Sebut Utang Pemerintah Aman, Chatib Basri Ingatkan 2 Tantangan
Reporter
Muhammad Hendartyo
Editor
Rr. Ariyani Yakti Widyastuti
Kamis, 7 Februari 2019 14:21 WIB
TEMPO.CO, Jakarta - Mantan Menteri Keuangan Chatib Basri mengatakan utang pemerintah Indonesia relatif aman. Hal itu terlihat dari rasio utang pemerintah terhadap Produk Domestik Bruto atau PDB yang sekitar 29 persen.
Baca: Utang Pemerintah di 2018 Capai Rp 4.418,3 Triliun, Ini Rinciannya
"Saya mengatakan bahwa utang Indonesia relatif aman karena rasio utang/PDB nya masih sekitar 29 persen," kata Chatib Basri melalui akun Twitter-nya @ChatibBasri, Rabu, 6 Februari 2019.
Menurut Chatib Basri, jika pemerintah menjaga keseimbangan primer dan mendorong pertumbuhan, maka rasio tersebut bisa semakin menurun. Hal itu dia sampaikan, karena banyak mendapat pertanyaan dari mahasiswa soal masih amankah utang Indonesia.
Chatib Basri menjelaskan, yang menjadi tantangan saat ini adalah bagaimana mendorong pertumbuhan ekonomi lebih cepat. Sebab, dalam bayangannya, Indonesia tidak bisa terus menerus tumbuh hanya 5 persen.

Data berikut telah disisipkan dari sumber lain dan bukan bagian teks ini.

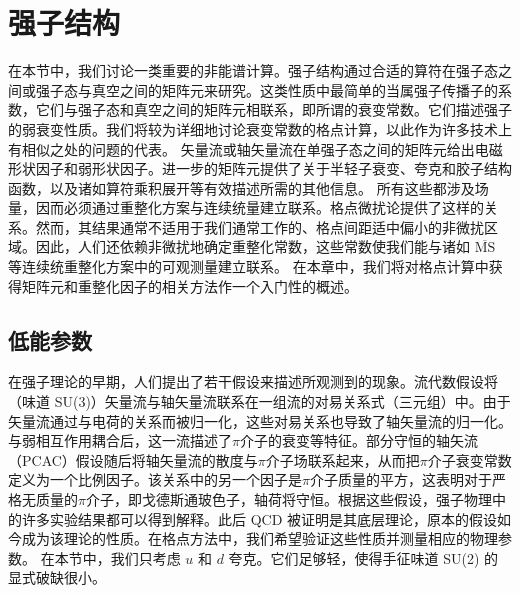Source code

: \chapter{强子结构}

在本节中，我们讨论一类重要的非能谱计算。强子结构通过合适的算符在强子态之间或强子态与真空之间的矩阵元来研究。这类性质中最简单的当属强子传播子的系数，它们与强子态和真空之间的矩阵元相联系，即所谓的衰变常数。它们描述强子的弱衰变性质。我们将较为详细地讨论衰变常数的格点计算，以此作为许多技术上有相似之处的问题的代表。
矢量流或轴矢量流在单强子态之间的矩阵元给出电磁形状因子和弱形状因子。进一步的矩阵元提供了关于半轻子衰变、夸克和胶子结构函数，以及诸如算符乘积展开等有效描述所需的其他信息。
所有这些都涉及场量，因而必须通过重整化方案与连续统量建立联系。格点微扰论提供了这样的关系。然而，其结果通常不适用于我们通常工作的、格点间距适中偏小的非微扰区域。因此，人们还依赖非微扰地确定重整化常数，这些常数使我们能与诸如 $\overline{\mathrm{MS}}$ 等连续统重整化方案中的可观测量建立联系。
在本章中，我们将对格点计算中获得矩阵元和重整化因子的相关方法作一个入门性的概述。

\section{低能参数}
在强子理论的早期，人们提出了若干假设来描述所观测到的现象。流代数假设将（味道 SU(3)）矢量流与轴矢量流联系在一组流的对易关系式（三元组）中。由于矢量流通过与电荷的关系而被归一化，这些对易关系也导致了轴矢量流的归一化。与弱相互作用耦合后，这一流描述了$\pi$介子的衰变等特征。部分守恒的轴矢流（PCAC）假设随后将轴矢量流的散度与$\pi$介子场联系起来，从而把$\pi$介子衰变常数定义为一个比例因子。该关系中的另一个因子是$\pi$介子质量的平方，这表明对于严格无质量的$\pi$介子，即戈德斯通玻色子，轴荷将守恒。根据这些假设，强子物理中的许多实验结果都可以得到解释。此后 QCD 被证明是其底层理论，原本的假设如今成为该理论的性质。在格点方法中，我们希望验证这些性质并测量相应的物理参数。
在本节中，我们只考虑 $u$ 和 $d$ 夸克。它们足够轻，使得手征味道 SU(2) 的显式破缺很小。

"Tahun 2060 Indonesia akan masuk dalam aging population. Jika terus tumbuh hanya 5 persen, maka ada risiko kita tua sebelum kaya," ujar Chatib Basri.
Tantangan berikutnya, kata Chatib Basri, bagaimana defisit keseimbangan primer yang menurun, di mana bisa diharapkan multiplier efek yang tinggi. "Jawabannya yang paling utama harus diperhatikan adalah kualitas belanja."
Menurut Chatib Basri, dari setiap rupiah yang dibelanjakan harus diperoleh hasil optimal. Secara intuitif, kata dia, utang tidak bermasalah jika return yang peroleh dari aktifitas ekonomi yang dibiayai oleh utang lebih besar dari bunga utang yang harus dibayar.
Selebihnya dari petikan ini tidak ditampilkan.